Once the pictures are removed, output the remaining entries exactly as given.

Stored data entries:
*****

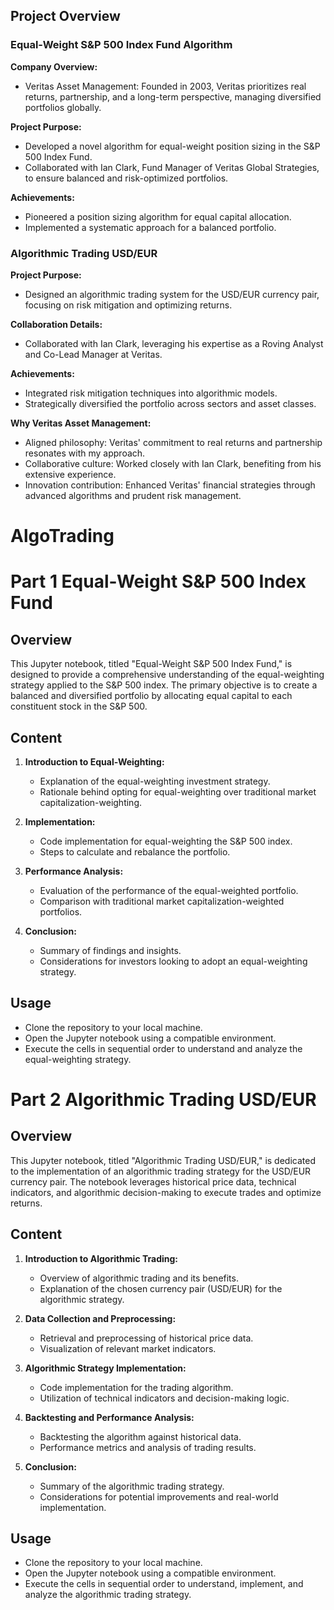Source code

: ## Project Overview

### Equal-Weight S&P 500 Index Fund Algorithm

**Company Overview:**
- Veritas Asset Management: Founded in 2003, Veritas prioritizes real returns, partnership, and a long-term perspective, managing diversified portfolios globally.

**Project Purpose:**
- Developed a novel algorithm for equal-weight position sizing in the S&P 500 Index Fund.
- Collaborated with Ian Clark, Fund Manager of Veritas Global Strategies, to ensure balanced and risk-optimized portfolios.

**Achievements:**
- Pioneered a position sizing algorithm for equal capital allocation.
- Implemented a systematic approach for a balanced portfolio.

### Algorithmic Trading USD/EUR

**Project Purpose:**
- Designed an algorithmic trading system for the USD/EUR currency pair, focusing on risk mitigation and optimizing returns.

**Collaboration Details:**
- Collaborated with Ian Clark, leveraging his expertise as a Roving Analyst and Co-Lead Manager at Veritas.

**Achievements:**
- Integrated risk mitigation techniques into algorithmic models.
- Strategically diversified the portfolio across sectors and asset classes.

**Why Veritas Asset Management:**
- Aligned philosophy: Veritas' commitment to real returns and partnership resonates with my approach.
- Collaborative culture: Worked closely with Ian Clark, benefiting from his extensive experience.
- Innovation contribution: Enhanced Veritas' financial strategies through advanced algorithms and prudent risk management.


# AlgoTrading

# Part 1 Equal-Weight S&P 500 Index Fund

## Overview

This Jupyter notebook, titled "Equal-Weight S&P 500 Index Fund," is designed to provide a comprehensive understanding of the equal-weighting strategy applied to the S&P 500 index. The primary objective is to create a balanced and diversified portfolio by allocating equal capital to each constituent stock in the S&P 500.

## Content

1. **Introduction to Equal-Weighting:**
   - Explanation of the equal-weighting investment strategy.
   - Rationale behind opting for equal-weighting over traditional market capitalization-weighting.

2. **Implementation:**
   - Code implementation for equal-weighting the S&P 500 index.
   - Steps to calculate and rebalance the portfolio.

3. **Performance Analysis:**
   - Evaluation of the performance of the equal-weighted portfolio.
   - Comparison with traditional market capitalization-weighted portfolios.
   
4. **Conclusion:**
   - Summary of findings and insights.
   - Considerations for investors looking to adopt an equal-weighting strategy.

## Usage

- Clone the repository to your local machine.
- Open the Jupyter notebook using a compatible environment.
- Execute the cells in sequential order to understand and analyze the equal-weighting strategy.

# Part 2 Algorithmic Trading USD/EUR

## Overview

This Jupyter notebook, titled "Algorithmic Trading USD/EUR," is dedicated to the implementation of an algorithmic trading strategy for the USD/EUR currency pair. The notebook leverages historical price data, technical indicators, and algorithmic decision-making to execute trades and optimize returns.

## Content

1. **Introduction to Algorithmic Trading:**
   - Overview of algorithmic trading and its benefits.
   - Explanation of the chosen currency pair (USD/EUR) for the algorithmic strategy.

2. **Data Collection and Preprocessing:**
   - Retrieval and preprocessing of historical price data.
   - Visualization of relevant market indicators.

3. **Algorithmic Strategy Implementation:**
   - Code implementation for the trading algorithm.
   - Utilization of technical indicators and decision-making logic.

4. **Backtesting and Performance Analysis:**
   - Backtesting the algorithm against historical data.
   - Performance metrics and analysis of trading results.

5. **Conclusion:**
   - Summary of the algorithmic trading strategy.
   - Considerations for potential improvements and real-world implementation.

## Usage

- Clone the repository to your local machine.
- Open the Jupyter notebook using a compatible environment.
- Execute the cells in sequential order to understand, implement, and analyze the algorithmic trading strategy.
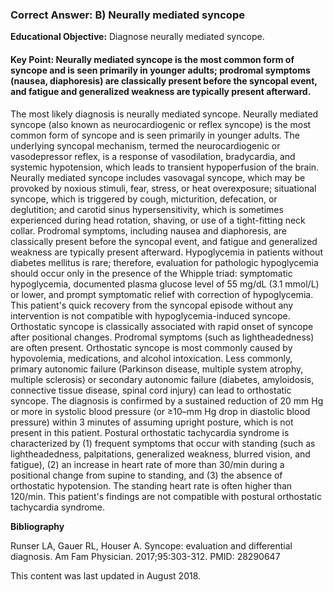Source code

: 
### Correct Answer: B) Neurally mediated syncope 

**Educational Objective:** Diagnose neurally mediated syncope.

#### **Key Point:** Neurally mediated syncope is the most common form of syncope and is seen primarily in younger adults; prodromal symptoms (nausea, diaphoresis) are classically present before the syncopal event, and fatigue and generalized weakness are typically present afterward.

The most likely diagnosis is neurally mediated syncope. Neurally mediated syncope (also known as neurocardiogenic or reflex syncope) is the most common form of syncope and is seen primarily in younger adults. The underlying syncopal mechanism, termed the neurocardiogenic or vasodepressor reflex, is a response of vasodilation, bradycardia, and systemic hypotension, which leads to transient hypoperfusion of the brain. Neurally mediated syncope includes vasovagal syncope, which may be provoked by noxious stimuli, fear, stress, or heat overexposure; situational syncope, which is triggered by cough, micturition, defecation, or deglutition; and carotid sinus hypersensitivity, which is sometimes experienced during head rotation, shaving, or use of a tight-fitting neck collar. Prodromal symptoms, including nausea and diaphoresis, are classically present before the syncopal event, and fatigue and generalized weakness are typically present afterward.
Hypoglycemia in patients without diabetes mellitus is rare; therefore, evaluation for pathologic hypoglycemia should occur only in the presence of the Whipple triad: symptomatic hypoglycemia, documented plasma glucose level of 55 mg/dL (3.1 mmol/L) or lower, and prompt symptomatic relief with correction of hypoglycemia. This patient's quick recovery from the syncopal episode without any intervention is not compatible with hypoglycemia-induced syncope.
Orthostatic syncope is classically associated with rapid onset of syncope after positional changes. Prodromal symptoms (such as lightheadedness) are often present. Orthostatic syncope is most commonly caused by hypovolemia, medications, and alcohol intoxication. Less commonly, primary autonomic failure (Parkinson disease, multiple system atrophy, multiple sclerosis) or secondary autonomic failure (diabetes, amyloidosis, connective tissue disease, spinal cord injury) can lead to orthostatic syncope. The diagnosis is confirmed by a sustained reduction of 20 mm Hg or more in systolic blood pressure (or ≥10–mm Hg drop in diastolic blood pressure) within 3 minutes of assuming upright posture, which is not present in this patient.
Postural orthostatic tachycardia syndrome is characterized by (1) frequent symptoms that occur with standing (such as lightheadedness, palpitations, generalized weakness, blurred vision, and fatigue), (2) an increase in heart rate of more than 30/min during a positional change from supine to standing, and (3) the absence of orthostatic hypotension. The standing heart rate is often higher than 120/min. This patient's findings are not compatible with postural orthostatic tachycardia syndrome.

**Bibliography**

Runser LA, Gauer RL, Houser A. Syncope: evaluation and differential diagnosis. Am Fam Physician. 2017;95:303-312. PMID: 28290647

This content was last updated in August 2018.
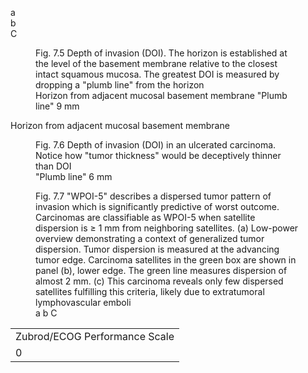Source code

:   
a  
b  
C  
</figure>  
<!-- PageNumber="7" -->  
<!-- PageBreak -->  
<!-- PageNumber="88" -->  
<!-- PageHeader="American Joint Committee on Cancer . 2017" -->  
<figure>  
<figcaption>Fig. 7.5 Depth of invasion (DOI). The horizon is established at the level of the basement membrane relative to the closest intact squamous mucosa. The greatest DOI is measured by dropping a "plumb line" from the horizon</figcaption>  
Horizon from adjacent mucosal basement membrane  
"Plumb line"  
9 mm  
</figure>  
Horizon from adjacent mucosal basement membrane  
<figure>  
<figcaption>Fig. 7.6 Depth of invasion (DOI) in an ulcerated carcinoma. Notice how "tumor thickness" would be deceptively thinner than DOI</figcaption>  
"Plumb line"  
6 mm  
</figure>  
<!-- PageBreak -->  
<!-- PageHeader="7 Oral Cavity" -->  
<!-- PageNumber="89" -->  
<figure>  
<figcaption>Fig. 7.7 "WPOI-5" describes a dispersed tumor pattern of invasion which is significantly predictive of worst outcome. Carcinomas are classifiable as WPOI-5 when satellite dispersion is ≥ 1 mm from neighboring satellites. (a) Low-power overview demonstrating a context of generalized tumor dispersion. Tumor dispersion is measured at the advancing tumor edge. Carcinoma satellites in the green box are shown in panel (b), lower edge. The green line measures dispersion of almost 2 mm. (c) This carcinoma reveals only few dispersed satellites fulfilling this criteria, likely due to extratumoral lymphovascular emboli</figcaption>  
a  
b  
C  
</figure>  

<table>  
<tr>  
<td colspan="2">Zubrod/ECOG Performance Scale</td>  
</tr>  
<tr>  
<td>0</td>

*****

Task answer:
Source code

: ## Project Overview

### Equal-Weight S&P 500 Index Fund Algorithm

**Company Overview:**
- Veritas Asset Management: Founded in 2003, Veritas prioritizes real returns, partnership, and a long-term perspective, managing diversified portfolios globally.

**Project Purpose:**
- Developed a novel algorithm for equal-weight position sizing in the S&P 500 Index Fund.
- Collaborated with Ian Clark, Fund Manager of Veritas Global Strategies, to ensure balanced and risk-optimized portfolios.

**Achievements:**
- Pioneered a position sizing algorithm for equal capital allocation.
- Implemented a systematic approach for a balanced portfolio.

### Algorithmic Trading USD/EUR

**Project Purpose:**
- Designed an algorithmic trading system for the USD/EUR currency pair, focusing on risk mitigation and optimizing returns.

**Collaboration Details:**
- Collaborated with Ian Clark, leveraging his expertise as a Roving Analyst and Co-Lead Manager at Veritas.

**Achievements:**
- Integrated risk mitigation techniques into algorithmic models.
- Strategically diversified the portfolio across sectors and asset classes.

**Why Veritas Asset Management:**
- Aligned philosophy: Veritas' commitment to real returns and partnership resonates with my approach.
- Collaborative culture: Worked closely with Ian Clark, benefiting from his extensive experience.
- Innovation contribution: Enhanced Veritas' financial strategies through advanced algorithms and prudent risk management.


# AlgoTrading

# Part 1 Equal-Weight S&P 500 Index Fund

## Overview

This Jupyter notebook, titled "Equal-Weight S&P 500 Index Fund," is designed to provide a comprehensive understanding of the equal-weighting strategy applied to the S&P 500 index. The primary objective is to create a balanced and diversified portfolio by allocating equal capital to each constituent stock in the S&P 500.

## Content

1. **Introduction to Equal-Weighting:**
   - Explanation of the equal-weighting investment strategy.
   - Rationale behind opting for equal-weighting over traditional market capitalization-weighting.

2. **Implementation:**
   - Code implementation for equal-weighting the S&P 500 index.
   - Steps to calculate and rebalance the portfolio.

3. **Performance Analysis:**
   - Evaluation of the performance of the equal-weighted portfolio.
   - Comparison with traditional market capitalization-weighted portfolios.
   
4. **Conclusion:**
   - Summary of findings and insights.
   - Considerations for investors looking to adopt an equal-weighting strategy.

## Usage

- Clone the repository to your local machine.
- Open the Jupyter notebook using a compatible environment.
- Execute the cells in sequential order to understand and analyze the equal-weighting strategy.

# Part 2 Algorithmic Trading USD/EUR

## Overview

This Jupyter notebook, titled "Algorithmic Trading USD/EUR," is dedicated to the implementation of an algorithmic trading strategy for the USD/EUR currency pair. The notebook leverages historical price data, technical indicators, and algorithmic decision-making to execute trades and optimize returns.

## Content

1. **Introduction to Algorithmic Trading:**
   - Overview of algorithmic trading and its benefits.
   - Explanation of the chosen currency pair (USD/EUR) for the algorithmic strategy.

2. **Data Collection and Preprocessing:**
   - Retrieval and preprocessing of historical price data.
   - Visualization of relevant market indicators.

3. **Algorithmic Strategy Implementation:**
   - Code implementation for the trading algorithm.
   - Utilization of technical indicators and decision-making logic.

4. **Backtesting and Performance Analysis:**
   - Backtesting the algorithm against historical data.
   - Performance metrics and analysis of trading results.

5. **Conclusion:**
   - Summary of the algorithmic trading strategy.
   - Considerations for potential improvements and real-world implementation.

## Usage

- Clone the repository to your local machine.
- Open the Jupyter notebook using a compatible environment.
- Execute the cells in sequential order to understand, implement, and analyze the algorithmic trading strategy.
Source code

: 
### Correct Answer: B) Neurally mediated syncope 

**Educational Objective:** Diagnose neurally mediated syncope.

#### **Key Point:** Neurally mediated syncope is the most common form of syncope and is seen primarily in younger adults; prodromal symptoms (nausea, diaphoresis) are classically present before the syncopal event, and fatigue and generalized weakness are typically present afterward.

The most likely diagnosis is neurally mediated syncope. Neurally mediated syncope (also known as neurocardiogenic or reflex syncope) is the most common form of syncope and is seen primarily in younger adults. The underlying syncopal mechanism, termed the neurocardiogenic or vasodepressor reflex, is a response of vasodilation, bradycardia, and systemic hypotension, which leads to transient hypoperfusion of the brain. Neurally mediated syncope includes vasovagal syncope, which may be provoked by noxious stimuli, fear, stress, or heat overexposure; situational syncope, which is triggered by cough, micturition, defecation, or deglutition; and carotid sinus hypersensitivity, which is sometimes experienced during head rotation, shaving, or use of a tight-fitting neck collar. Prodromal symptoms, including nausea and diaphoresis, are classically present before the syncopal event, and fatigue and generalized weakness are typically present afterward.
Hypoglycemia in patients without diabetes mellitus is rare; therefore, evaluation for pathologic hypoglycemia should occur only in the presence of the Whipple triad: symptomatic hypoglycemia, documented plasma glucose level of 55 mg/dL (3.1 mmol/L) or lower, and prompt symptomatic relief with correction of hypoglycemia. This patient's quick recovery from the syncopal episode without any intervention is not compatible with hypoglycemia-induced syncope.
Orthostatic syncope is classically associated with rapid onset of syncope after positional changes. Prodromal symptoms (such as lightheadedness) are often present. Orthostatic syncope is most commonly caused by hypovolemia, medications, and alcohol intoxication. Less commonly, primary autonomic failure (Parkinson disease, multiple system atrophy, multiple sclerosis) or secondary autonomic failure (diabetes, amyloidosis, connective tissue disease, spinal cord injury) can lead to orthostatic syncope. The diagnosis is confirmed by a sustained reduction of 20 mm Hg or more in systolic blood pressure (or ≥10–mm Hg drop in diastolic blood pressure) within 3 minutes of assuming upright posture, which is not present in this patient.
Postural orthostatic tachycardia syndrome is characterized by (1) frequent symptoms that occur with standing (such as lightheadedness, palpitations, generalized weakness, blurred vision, and fatigue), (2) an increase in heart rate of more than 30/min during a positional change from supine to standing, and (3) the absence of orthostatic hypotension. The standing heart rate is often higher than 120/min. This patient's findings are not compatible with postural orthostatic tachycardia syndrome.

**Bibliography**

Runser LA, Gauer RL, Houser A. Syncope: evaluation and differential diagnosis. Am Fam Physician. 2017;95:303-312. PMID: 28290647

This content was last updated in August 2018.
Source code

:   
a  
b  
C  
</figure>  
<!-- PageNumber="7" -->  
<!-- PageBreak -->  
<!-- PageNumber="88" -->  
<!-- PageHeader="American Joint Committee on Cancer . 2017" -->  
<figure>  
<figcaption>Fig. 7.5 Depth of invasion (DOI). The horizon is established at the level of the basement membrane relative to the closest intact squamous mucosa. The greatest DOI is measured by dropping a "plumb line" from the horizon</figcaption>  
Horizon from adjacent mucosal basement membrane  
"Plumb line"  
9 mm  
</figure>  
Horizon from adjacent mucosal basement membrane  
<figure>  
<figcaption>Fig. 7.6 Depth of invasion (DOI) in an ulcerated carcinoma. Notice how "tumor thickness" would be deceptively thinner than DOI</figcaption>  
"Plumb line"  
6 mm  
</figure>  
<!-- PageBreak -->  
<!-- PageHeader="7 Oral Cavity" -->  
<!-- PageNumber="89" -->  
<figure>  
<figcaption>Fig. 7.7 "WPOI-5" describes a dispersed tumor pattern of invasion which is significantly predictive of worst outcome. Carcinomas are classifiable as WPOI-5 when satellite dispersion is ≥ 1 mm from neighboring satellites. (a) Low-power overview demonstrating a context of generalized tumor dispersion. Tumor dispersion is measured at the advancing tumor edge. Carcinoma satellites in the green box are shown in panel (b), lower edge. The green line measures dispersion of almost 2 mm. (c) This carcinoma reveals only few dispersed satellites fulfilling this criteria, likely due to extratumoral lymphovascular emboli</figcaption>  
a  
b  
C  
</figure>  

<table>  
<tr>  
<td colspan="2">Zubrod/ECOG Performance Scale</td>  
</tr>  
<tr>  
<td>0</td>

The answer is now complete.